Once you’ve created curls, keeping them in place through the day requires a product with some hold. Your three main options, from lightest to strongest, are beard butter, beard balm, and beard wax.

  • Beard butter provides moisture and very light hold. Good for soft, natural-looking waves but not strong enough to maintain defined curls in wind or humidity.
  • Beard balm adds medium hold with conditioning ingredients. Works well for maintaining heat-styled curls through a normal day.
  • Beard wax contains higher concentrations of beeswax or candelilla wax for firm hold and defined shaping. This is your best bet for keeping tight curls locked in, especially on windy days or during longer wear.

Apply your chosen product to slightly damp hair right after styling. Work it through with your fingers, scrunching upward to reinforce the curl pattern. Avoid combing or brushing after application, which pulls curls out.

Combining Methods for Stronger Results

The most effective approach layers multiple techniques. A practical routine looks like this: wash and towel-dry your beard, spray in a light sea salt spray for texture, use a round brush and blow dryer on medium heat to shape curls, then lock everything in with a beard balm or wax. Each step reinforces the one before it, and the combined effect lasts significantly longer than any single method alone.

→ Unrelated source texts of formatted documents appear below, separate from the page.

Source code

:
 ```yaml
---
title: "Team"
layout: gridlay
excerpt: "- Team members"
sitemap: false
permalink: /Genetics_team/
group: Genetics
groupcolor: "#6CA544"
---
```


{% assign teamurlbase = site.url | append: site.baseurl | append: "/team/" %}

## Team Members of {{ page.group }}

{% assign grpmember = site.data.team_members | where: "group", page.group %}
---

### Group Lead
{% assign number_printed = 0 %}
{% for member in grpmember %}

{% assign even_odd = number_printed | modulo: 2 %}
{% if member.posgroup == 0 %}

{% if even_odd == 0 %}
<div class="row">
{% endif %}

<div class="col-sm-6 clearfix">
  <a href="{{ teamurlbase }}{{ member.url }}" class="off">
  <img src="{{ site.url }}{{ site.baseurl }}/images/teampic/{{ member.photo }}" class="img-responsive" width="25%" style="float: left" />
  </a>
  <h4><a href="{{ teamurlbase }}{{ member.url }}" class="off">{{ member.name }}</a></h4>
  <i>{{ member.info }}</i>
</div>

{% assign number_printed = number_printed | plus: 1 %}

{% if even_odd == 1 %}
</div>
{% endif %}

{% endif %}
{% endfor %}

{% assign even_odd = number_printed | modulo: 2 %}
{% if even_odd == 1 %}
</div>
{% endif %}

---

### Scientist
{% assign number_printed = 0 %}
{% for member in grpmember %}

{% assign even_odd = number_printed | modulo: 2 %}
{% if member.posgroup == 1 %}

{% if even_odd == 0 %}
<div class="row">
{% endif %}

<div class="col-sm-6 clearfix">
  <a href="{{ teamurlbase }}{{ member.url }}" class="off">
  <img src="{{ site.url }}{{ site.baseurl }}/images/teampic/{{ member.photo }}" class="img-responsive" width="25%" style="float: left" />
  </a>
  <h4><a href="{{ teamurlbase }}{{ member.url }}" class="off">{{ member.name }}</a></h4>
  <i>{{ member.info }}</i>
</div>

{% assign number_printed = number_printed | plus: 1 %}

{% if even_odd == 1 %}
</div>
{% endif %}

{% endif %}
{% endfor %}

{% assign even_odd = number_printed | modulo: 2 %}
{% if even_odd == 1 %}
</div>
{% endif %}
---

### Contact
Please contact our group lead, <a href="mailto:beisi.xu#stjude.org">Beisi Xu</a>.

If you’ve had a beard perm, you can skip the heat step most days and simply scrunch in a curl-defining product after washing. The chemical restructuring does the heavy lifting, and the product just maintains definition.

Protecting Beard Health While Styling

Curling puts stress on beard hair that straight styling doesn’t. Heat breaks and reforms hydrogen bonds, salt spray dehydrates the shaft, and perming chemically disrupts the protein structure. Counteract this with regular conditioning. A beard oil applied at night gives the hair hours to absorb moisture. A deeper conditioner or beard butter once or twice a week keeps the hair flexible enough to hold curl without snapping.

If you notice your beard hair becoming straw-like, brittle at the ends, or losing its ability to hold curl, those are signs of protein damage. Back off the heat, skip the salt spray for a while, and focus on conditioning until the texture recovers. New growth from the follicle will always come in healthy, so even significant damage is temporary if you give the beard time to grow it out.